[Saved entries]
□ □ □ □

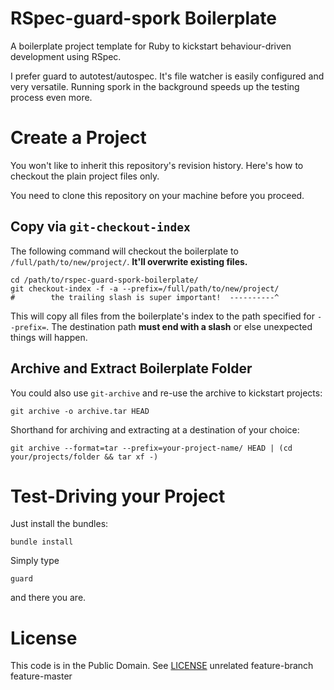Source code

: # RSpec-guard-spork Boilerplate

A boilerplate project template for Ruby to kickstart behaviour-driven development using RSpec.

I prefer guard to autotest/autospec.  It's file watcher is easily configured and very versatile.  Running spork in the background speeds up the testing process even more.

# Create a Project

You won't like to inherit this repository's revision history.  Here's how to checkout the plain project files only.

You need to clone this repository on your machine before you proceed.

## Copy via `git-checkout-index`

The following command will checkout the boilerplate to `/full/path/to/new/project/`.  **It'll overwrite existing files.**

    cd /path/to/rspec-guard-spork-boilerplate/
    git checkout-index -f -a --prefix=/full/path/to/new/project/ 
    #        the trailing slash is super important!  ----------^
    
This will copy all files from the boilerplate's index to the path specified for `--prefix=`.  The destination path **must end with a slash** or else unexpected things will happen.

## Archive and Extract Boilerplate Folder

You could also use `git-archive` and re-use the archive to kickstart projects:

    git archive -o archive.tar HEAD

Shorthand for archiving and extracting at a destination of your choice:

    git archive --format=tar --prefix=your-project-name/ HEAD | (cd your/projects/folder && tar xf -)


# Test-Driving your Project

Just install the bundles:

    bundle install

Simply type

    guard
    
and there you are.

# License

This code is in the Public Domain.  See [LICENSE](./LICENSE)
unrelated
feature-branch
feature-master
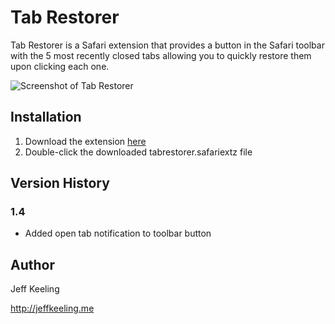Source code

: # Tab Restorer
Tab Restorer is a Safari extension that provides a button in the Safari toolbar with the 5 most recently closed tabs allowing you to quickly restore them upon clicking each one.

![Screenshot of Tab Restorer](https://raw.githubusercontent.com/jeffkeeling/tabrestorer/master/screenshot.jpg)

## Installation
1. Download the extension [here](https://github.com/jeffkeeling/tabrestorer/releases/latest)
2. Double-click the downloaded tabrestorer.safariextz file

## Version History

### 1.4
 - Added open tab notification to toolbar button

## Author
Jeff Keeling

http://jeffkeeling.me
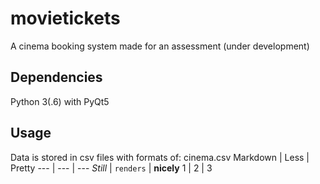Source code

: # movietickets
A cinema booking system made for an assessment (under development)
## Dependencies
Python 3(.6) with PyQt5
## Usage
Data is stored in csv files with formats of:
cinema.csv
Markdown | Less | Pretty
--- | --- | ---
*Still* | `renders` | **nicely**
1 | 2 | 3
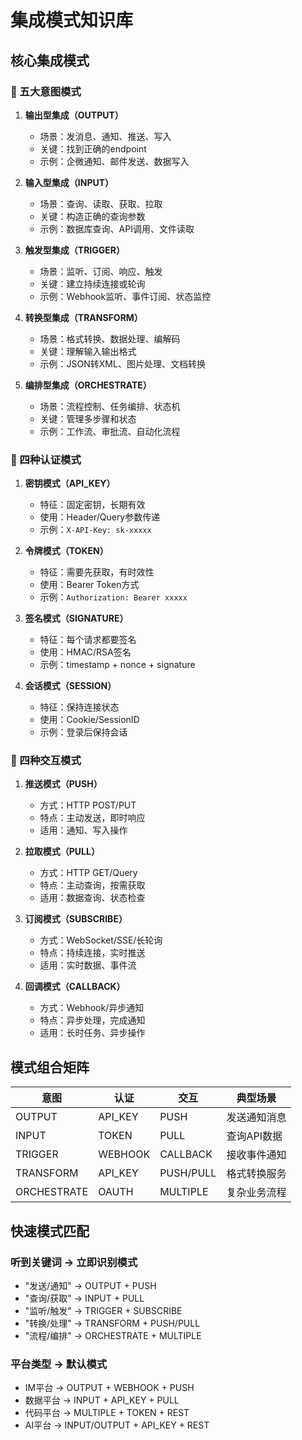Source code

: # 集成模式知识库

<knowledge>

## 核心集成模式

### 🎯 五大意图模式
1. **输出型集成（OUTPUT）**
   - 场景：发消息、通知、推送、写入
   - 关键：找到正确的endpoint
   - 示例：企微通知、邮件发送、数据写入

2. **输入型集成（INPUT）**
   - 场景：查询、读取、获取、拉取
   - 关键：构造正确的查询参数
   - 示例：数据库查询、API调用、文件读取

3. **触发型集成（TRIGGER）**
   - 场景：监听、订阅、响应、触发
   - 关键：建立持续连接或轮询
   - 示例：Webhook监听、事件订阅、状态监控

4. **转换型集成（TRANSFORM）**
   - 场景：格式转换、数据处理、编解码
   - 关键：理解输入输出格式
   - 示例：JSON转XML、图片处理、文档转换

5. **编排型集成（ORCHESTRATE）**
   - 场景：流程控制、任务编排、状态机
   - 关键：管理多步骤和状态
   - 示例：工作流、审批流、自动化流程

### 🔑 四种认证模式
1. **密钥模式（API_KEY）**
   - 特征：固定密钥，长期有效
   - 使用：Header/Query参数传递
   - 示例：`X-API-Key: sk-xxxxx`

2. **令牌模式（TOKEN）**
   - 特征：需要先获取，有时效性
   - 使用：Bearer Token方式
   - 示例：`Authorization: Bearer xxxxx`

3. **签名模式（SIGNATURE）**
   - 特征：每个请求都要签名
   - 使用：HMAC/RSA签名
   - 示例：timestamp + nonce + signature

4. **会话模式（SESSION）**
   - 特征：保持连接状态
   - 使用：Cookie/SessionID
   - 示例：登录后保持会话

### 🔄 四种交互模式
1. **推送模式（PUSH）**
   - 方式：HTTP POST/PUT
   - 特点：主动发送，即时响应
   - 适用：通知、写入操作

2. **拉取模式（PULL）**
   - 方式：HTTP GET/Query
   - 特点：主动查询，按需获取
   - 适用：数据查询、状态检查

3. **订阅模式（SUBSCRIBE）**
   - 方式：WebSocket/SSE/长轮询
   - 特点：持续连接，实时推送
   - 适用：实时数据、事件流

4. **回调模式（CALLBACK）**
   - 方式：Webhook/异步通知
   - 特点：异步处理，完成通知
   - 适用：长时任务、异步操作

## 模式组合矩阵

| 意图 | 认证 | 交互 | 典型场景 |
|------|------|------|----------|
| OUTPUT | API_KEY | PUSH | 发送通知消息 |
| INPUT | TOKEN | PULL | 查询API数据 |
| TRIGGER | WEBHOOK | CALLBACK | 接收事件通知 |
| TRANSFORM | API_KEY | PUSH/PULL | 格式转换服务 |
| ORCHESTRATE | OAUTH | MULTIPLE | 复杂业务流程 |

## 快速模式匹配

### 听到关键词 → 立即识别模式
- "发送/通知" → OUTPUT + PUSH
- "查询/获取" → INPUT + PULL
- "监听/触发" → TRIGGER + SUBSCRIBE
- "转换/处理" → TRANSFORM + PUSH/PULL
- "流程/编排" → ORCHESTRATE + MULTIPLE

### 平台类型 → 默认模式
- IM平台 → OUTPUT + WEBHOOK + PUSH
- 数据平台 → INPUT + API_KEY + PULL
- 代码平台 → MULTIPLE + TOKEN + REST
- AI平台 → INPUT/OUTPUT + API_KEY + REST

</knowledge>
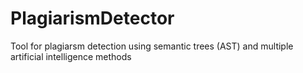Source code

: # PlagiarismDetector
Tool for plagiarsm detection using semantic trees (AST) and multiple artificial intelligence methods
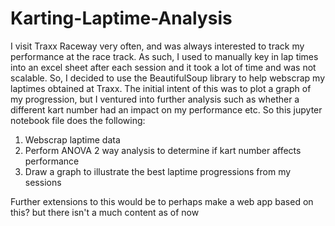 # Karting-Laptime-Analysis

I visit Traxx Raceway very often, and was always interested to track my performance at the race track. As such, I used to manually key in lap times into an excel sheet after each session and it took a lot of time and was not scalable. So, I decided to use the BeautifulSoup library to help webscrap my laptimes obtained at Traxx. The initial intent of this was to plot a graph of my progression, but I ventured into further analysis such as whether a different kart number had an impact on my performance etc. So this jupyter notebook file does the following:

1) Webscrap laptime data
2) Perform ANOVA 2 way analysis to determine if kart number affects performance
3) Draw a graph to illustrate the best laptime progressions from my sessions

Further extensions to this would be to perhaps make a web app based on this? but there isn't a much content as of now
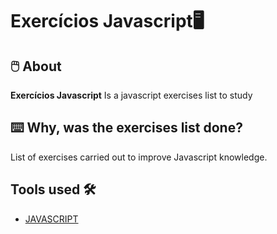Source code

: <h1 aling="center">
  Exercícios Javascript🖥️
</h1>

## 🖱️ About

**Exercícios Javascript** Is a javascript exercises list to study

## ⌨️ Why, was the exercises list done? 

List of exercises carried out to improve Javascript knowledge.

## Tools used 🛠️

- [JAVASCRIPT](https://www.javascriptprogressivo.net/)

□ □ □ □

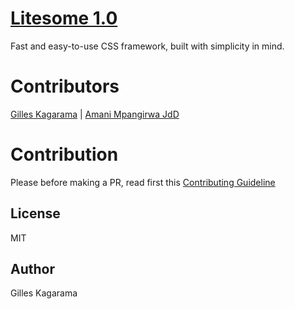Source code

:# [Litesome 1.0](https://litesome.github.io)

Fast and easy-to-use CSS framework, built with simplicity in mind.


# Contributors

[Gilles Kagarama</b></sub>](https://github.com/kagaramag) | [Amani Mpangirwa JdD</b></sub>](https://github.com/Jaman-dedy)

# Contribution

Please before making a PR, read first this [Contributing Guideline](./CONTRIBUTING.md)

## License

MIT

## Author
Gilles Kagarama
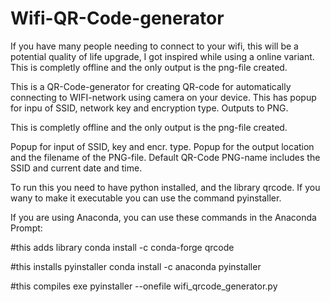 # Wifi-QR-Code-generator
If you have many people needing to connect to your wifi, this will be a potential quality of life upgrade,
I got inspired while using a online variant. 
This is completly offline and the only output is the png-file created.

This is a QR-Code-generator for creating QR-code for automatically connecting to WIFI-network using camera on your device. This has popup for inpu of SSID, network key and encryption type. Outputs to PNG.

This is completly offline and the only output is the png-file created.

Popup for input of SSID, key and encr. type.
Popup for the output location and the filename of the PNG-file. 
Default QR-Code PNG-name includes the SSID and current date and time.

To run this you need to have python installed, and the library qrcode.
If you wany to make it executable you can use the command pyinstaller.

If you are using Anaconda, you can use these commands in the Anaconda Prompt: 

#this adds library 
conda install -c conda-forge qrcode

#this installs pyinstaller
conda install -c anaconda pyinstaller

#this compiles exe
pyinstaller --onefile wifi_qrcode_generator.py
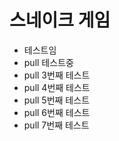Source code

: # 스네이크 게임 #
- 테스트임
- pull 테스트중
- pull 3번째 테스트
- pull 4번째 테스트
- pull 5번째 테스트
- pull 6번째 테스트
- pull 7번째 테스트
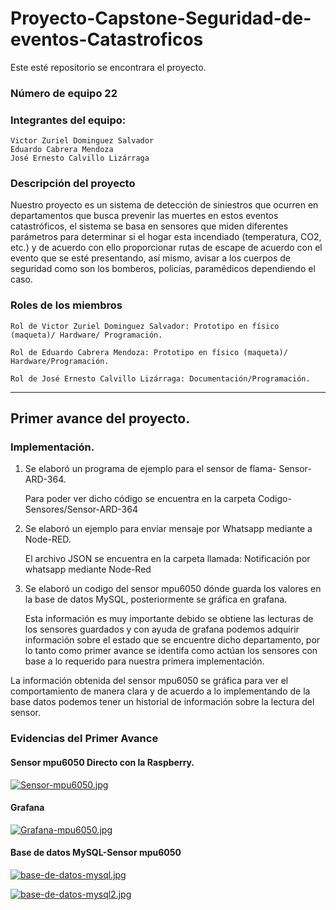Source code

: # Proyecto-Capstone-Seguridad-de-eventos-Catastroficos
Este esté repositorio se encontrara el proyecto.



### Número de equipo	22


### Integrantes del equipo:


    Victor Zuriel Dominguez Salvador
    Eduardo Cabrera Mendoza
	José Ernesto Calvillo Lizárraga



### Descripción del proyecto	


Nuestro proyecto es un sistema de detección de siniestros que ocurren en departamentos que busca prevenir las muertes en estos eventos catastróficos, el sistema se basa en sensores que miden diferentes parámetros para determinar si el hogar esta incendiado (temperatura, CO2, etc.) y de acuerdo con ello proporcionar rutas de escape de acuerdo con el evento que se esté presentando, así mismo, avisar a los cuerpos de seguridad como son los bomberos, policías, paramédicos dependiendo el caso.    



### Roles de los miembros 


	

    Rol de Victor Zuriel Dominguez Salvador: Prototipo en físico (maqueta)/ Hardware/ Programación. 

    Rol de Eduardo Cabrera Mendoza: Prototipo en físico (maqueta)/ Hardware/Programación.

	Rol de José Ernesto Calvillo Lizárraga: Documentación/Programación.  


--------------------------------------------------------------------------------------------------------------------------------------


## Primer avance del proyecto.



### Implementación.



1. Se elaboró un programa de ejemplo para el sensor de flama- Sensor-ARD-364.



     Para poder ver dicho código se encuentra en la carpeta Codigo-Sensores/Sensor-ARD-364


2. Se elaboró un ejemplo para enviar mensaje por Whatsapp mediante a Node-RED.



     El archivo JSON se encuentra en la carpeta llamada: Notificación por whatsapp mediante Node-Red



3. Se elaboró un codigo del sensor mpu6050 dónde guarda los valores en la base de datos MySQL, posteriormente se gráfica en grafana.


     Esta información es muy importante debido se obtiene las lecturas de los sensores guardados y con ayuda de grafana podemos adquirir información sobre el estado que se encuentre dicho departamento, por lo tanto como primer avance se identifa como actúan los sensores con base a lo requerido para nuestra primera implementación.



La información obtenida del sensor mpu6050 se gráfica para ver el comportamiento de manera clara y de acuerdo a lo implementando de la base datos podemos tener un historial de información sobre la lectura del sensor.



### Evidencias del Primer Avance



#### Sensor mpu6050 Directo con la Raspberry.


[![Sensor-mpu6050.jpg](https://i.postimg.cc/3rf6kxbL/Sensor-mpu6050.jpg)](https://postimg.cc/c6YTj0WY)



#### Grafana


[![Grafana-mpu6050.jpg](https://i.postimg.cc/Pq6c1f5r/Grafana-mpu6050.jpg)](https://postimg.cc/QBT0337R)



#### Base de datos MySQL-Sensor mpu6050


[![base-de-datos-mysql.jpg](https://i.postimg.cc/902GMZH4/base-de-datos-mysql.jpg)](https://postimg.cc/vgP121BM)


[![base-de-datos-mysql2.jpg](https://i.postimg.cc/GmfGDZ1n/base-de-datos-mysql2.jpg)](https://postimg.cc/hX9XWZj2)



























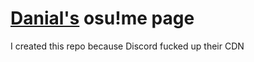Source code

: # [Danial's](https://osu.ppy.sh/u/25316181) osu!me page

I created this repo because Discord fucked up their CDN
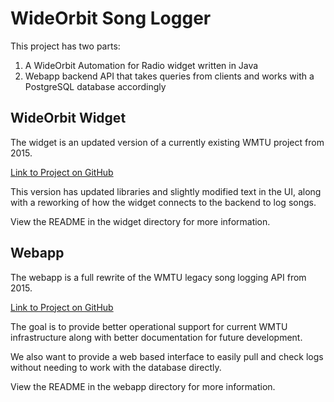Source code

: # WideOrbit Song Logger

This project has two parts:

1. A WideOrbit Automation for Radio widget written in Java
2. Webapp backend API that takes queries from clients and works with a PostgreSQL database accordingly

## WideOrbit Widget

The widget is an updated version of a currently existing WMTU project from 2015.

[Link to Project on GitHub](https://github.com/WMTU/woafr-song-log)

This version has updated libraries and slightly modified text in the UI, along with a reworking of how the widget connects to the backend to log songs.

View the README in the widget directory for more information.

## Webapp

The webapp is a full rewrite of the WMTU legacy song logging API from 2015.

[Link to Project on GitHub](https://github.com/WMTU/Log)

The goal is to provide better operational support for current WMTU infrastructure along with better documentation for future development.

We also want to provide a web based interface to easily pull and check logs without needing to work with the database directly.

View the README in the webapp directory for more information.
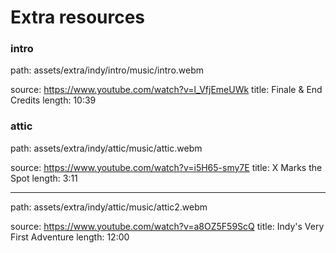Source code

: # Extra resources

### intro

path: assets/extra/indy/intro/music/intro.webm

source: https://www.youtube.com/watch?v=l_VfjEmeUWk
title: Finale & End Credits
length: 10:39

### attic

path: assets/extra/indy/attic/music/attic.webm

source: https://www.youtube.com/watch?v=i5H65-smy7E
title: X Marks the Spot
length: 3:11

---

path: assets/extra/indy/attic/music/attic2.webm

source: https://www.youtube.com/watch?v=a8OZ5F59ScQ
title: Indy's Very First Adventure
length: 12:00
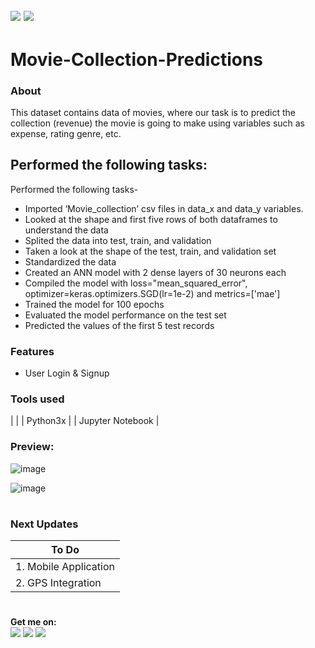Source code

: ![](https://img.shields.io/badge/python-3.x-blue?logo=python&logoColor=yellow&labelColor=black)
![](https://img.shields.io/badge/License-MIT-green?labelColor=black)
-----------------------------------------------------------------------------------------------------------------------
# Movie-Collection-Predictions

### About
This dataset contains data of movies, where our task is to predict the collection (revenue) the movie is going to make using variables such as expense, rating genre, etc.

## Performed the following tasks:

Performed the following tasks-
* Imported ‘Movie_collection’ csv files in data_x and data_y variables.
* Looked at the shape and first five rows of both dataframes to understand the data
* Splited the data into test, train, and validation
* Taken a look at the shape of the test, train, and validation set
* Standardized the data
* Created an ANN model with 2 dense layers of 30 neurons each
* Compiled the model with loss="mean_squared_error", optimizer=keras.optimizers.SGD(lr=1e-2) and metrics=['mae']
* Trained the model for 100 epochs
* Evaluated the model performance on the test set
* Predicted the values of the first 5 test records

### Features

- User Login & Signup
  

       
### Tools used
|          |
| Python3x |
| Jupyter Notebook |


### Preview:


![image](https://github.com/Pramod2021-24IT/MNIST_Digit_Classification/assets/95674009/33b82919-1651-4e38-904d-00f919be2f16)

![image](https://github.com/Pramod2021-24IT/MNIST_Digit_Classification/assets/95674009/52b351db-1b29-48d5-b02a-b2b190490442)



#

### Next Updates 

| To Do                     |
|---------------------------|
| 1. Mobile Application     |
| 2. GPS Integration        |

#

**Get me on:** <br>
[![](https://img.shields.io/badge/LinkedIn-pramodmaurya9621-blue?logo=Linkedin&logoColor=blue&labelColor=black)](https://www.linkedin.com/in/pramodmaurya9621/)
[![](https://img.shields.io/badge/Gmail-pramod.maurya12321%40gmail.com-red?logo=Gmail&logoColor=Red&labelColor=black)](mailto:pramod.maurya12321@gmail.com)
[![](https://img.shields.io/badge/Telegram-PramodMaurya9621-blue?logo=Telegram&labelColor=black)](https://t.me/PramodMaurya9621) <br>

□ □ □ □

### Assignment
Starting with the line with "Rol de José" above and going on through the line with "Esta información es", transcribe every line exactly, both ends included, and add nothing.

### Answer to this problem
	Rol de José Ernesto Calvillo Lizárraga: Documentación/Programación.  


--------------------------------------------------------------------------------------------------------------------------------------


## Primer avance del proyecto.



### Implementación.



1. Se elaboró un programa de ejemplo para el sensor de flama- Sensor-ARD-364.



     Para poder ver dicho código se encuentra en la carpeta Codigo-Sensores/Sensor-ARD-364


2. Se elaboró un ejemplo para enviar mensaje por Whatsapp mediante a Node-RED.



     El archivo JSON se encuentra en la carpeta llamada: Notificación por whatsapp mediante Node-Red



3. Se elaboró un codigo del sensor mpu6050 dónde guarda los valores en la base de datos MySQL, posteriormente se gráfica en grafana.


     Esta información es muy importante debido se obtiene las lecturas de los sensores guardados y con ayuda de grafana podemos adquirir información sobre el estado que se encuentre dicho departamento, por lo tanto como primer avance se identifa como actúan los sensores con base a lo requerido para nuestra primera implementación.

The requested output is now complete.